What is expected — For each line below that holds the word "images", make a copy.

Data supplied —
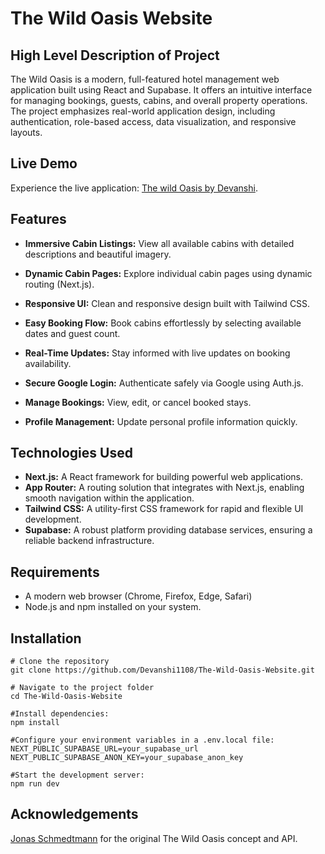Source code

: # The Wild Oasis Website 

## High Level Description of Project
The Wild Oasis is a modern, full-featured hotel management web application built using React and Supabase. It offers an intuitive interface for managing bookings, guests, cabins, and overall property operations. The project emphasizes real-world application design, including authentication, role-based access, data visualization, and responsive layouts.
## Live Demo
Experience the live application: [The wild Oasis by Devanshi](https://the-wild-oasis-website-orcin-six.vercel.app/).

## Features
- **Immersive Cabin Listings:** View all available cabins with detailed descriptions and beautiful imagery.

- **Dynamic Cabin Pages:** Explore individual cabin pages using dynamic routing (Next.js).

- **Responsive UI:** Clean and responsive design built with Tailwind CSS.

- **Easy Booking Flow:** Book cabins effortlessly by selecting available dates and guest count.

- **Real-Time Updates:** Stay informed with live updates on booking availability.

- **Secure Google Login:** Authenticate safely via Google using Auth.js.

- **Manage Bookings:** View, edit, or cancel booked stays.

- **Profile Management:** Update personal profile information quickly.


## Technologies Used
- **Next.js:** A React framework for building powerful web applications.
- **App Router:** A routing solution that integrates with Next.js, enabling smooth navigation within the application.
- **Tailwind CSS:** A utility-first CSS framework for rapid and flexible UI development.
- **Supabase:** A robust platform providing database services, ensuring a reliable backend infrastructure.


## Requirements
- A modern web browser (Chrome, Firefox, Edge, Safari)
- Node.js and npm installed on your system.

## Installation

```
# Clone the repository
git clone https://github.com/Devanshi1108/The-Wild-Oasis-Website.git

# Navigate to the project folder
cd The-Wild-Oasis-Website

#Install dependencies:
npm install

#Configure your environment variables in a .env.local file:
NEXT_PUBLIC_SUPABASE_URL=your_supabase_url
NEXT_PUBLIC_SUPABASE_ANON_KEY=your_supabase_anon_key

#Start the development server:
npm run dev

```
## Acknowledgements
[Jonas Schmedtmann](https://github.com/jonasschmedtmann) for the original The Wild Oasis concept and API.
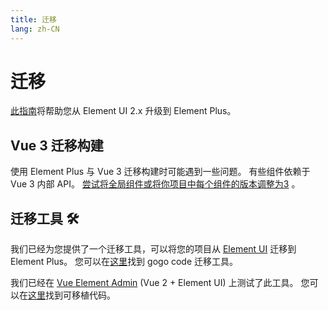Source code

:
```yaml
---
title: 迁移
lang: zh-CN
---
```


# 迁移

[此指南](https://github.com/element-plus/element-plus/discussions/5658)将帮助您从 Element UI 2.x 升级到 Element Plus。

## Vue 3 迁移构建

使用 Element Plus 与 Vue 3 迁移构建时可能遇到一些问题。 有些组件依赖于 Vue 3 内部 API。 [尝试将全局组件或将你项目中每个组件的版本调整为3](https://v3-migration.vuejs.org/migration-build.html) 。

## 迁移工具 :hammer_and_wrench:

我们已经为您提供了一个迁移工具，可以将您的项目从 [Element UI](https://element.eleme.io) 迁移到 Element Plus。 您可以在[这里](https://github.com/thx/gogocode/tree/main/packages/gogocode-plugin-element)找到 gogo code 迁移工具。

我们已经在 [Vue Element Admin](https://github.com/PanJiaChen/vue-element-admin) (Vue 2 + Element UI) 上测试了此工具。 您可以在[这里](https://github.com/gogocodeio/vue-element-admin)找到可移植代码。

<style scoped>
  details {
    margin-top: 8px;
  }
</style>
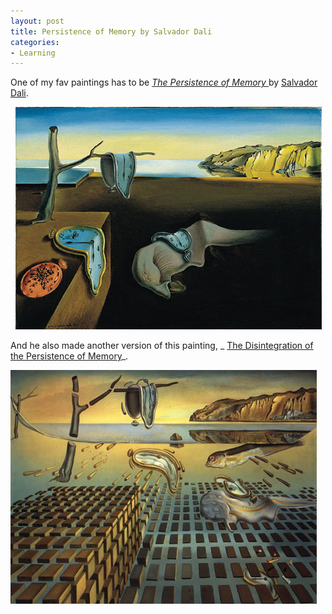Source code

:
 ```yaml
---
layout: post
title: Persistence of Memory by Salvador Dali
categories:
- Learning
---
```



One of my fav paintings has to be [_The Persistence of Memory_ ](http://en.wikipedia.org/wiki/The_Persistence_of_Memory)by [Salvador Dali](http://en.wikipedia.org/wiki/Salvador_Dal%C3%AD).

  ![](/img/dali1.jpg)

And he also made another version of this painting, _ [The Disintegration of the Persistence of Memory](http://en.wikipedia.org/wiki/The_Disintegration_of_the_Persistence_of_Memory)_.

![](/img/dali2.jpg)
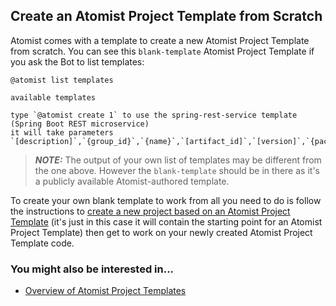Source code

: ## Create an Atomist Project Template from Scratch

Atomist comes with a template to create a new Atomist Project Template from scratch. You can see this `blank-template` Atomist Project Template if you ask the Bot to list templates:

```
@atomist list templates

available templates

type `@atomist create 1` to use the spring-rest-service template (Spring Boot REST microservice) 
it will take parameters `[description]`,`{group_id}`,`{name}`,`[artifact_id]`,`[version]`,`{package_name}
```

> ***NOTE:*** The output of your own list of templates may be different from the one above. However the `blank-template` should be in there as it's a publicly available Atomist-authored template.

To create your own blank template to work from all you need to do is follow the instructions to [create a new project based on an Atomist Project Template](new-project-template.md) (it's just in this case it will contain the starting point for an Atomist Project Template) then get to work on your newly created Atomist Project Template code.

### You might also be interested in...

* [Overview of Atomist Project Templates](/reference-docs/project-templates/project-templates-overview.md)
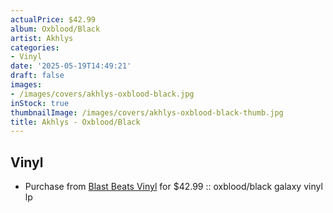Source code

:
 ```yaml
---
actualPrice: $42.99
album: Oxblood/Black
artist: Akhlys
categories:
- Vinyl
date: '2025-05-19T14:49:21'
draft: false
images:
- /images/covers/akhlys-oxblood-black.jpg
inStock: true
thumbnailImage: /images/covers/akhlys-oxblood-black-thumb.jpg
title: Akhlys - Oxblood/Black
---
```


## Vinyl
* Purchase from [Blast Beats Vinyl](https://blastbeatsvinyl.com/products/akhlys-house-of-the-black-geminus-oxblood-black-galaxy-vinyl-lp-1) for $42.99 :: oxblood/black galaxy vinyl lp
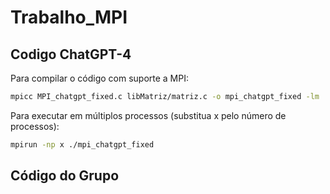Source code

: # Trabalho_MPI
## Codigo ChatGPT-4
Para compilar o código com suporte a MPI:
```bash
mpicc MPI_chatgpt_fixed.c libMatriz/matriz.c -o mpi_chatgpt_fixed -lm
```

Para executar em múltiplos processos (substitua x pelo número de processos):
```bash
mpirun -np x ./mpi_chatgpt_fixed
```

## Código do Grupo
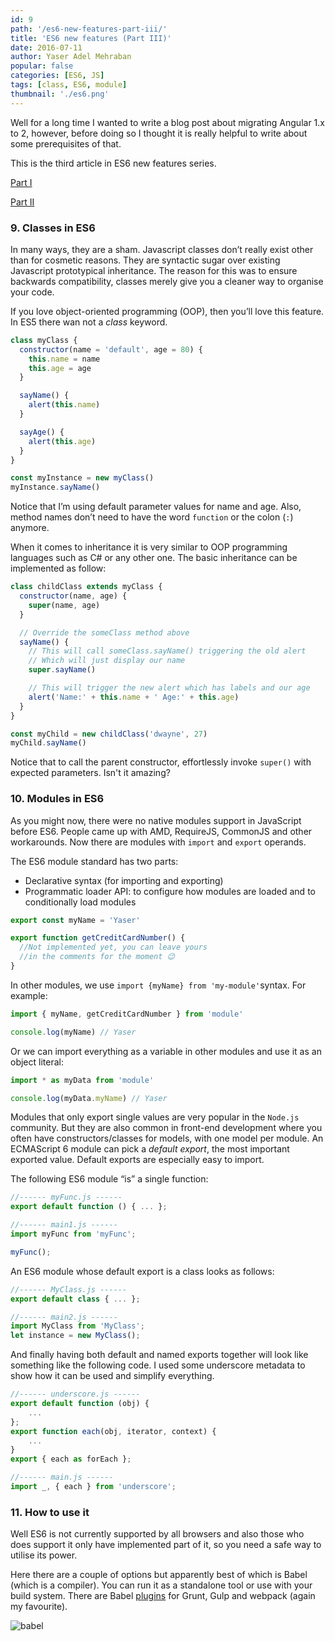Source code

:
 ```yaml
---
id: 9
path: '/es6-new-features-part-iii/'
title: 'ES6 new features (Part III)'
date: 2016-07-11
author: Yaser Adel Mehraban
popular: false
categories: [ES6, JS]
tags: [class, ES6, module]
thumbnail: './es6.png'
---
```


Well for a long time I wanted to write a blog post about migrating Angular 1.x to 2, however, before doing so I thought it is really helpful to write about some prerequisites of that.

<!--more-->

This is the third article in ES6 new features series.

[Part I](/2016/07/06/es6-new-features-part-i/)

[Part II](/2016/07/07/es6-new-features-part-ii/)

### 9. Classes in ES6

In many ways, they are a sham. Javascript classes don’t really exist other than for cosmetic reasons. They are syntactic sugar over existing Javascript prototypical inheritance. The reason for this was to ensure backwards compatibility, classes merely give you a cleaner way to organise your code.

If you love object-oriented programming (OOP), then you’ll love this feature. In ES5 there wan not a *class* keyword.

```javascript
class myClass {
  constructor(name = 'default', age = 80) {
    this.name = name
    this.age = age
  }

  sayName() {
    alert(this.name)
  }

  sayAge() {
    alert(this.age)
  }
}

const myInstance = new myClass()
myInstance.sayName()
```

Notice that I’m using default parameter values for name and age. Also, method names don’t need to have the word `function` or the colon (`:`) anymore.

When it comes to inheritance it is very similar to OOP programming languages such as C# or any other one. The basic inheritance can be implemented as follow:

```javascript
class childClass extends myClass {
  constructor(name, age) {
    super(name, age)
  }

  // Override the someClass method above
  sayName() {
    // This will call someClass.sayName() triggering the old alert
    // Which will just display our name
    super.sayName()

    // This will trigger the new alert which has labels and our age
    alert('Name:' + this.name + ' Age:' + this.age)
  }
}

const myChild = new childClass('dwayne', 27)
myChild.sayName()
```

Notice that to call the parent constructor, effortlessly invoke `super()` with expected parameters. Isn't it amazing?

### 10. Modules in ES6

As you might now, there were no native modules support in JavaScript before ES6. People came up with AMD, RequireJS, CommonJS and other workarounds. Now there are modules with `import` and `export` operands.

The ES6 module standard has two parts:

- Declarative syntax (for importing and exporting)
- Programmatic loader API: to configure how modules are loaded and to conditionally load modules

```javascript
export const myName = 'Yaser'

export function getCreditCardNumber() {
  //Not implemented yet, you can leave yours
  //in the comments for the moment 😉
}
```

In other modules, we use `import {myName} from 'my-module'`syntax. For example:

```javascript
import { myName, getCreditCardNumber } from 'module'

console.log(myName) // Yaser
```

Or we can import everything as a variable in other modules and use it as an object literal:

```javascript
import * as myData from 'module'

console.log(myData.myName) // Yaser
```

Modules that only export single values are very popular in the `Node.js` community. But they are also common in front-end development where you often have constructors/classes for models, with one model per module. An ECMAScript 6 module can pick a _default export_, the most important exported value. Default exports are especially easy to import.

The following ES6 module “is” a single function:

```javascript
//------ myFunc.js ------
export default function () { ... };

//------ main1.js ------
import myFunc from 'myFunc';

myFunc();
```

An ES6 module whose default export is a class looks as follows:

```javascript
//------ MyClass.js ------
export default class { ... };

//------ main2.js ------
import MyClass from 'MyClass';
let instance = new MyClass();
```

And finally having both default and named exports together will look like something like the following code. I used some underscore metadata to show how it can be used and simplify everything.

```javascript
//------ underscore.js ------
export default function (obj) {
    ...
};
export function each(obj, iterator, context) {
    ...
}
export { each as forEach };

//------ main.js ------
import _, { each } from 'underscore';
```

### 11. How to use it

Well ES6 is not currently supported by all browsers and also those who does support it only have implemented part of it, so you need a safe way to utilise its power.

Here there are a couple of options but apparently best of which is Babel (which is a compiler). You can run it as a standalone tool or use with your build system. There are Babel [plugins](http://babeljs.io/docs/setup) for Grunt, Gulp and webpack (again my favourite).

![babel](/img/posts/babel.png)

Result of this exercise —
images:
- /images/covers/akhlys-oxblood-black.jpg
thumbnailImage: /images/covers/akhlys-oxblood-black-thumb.jpg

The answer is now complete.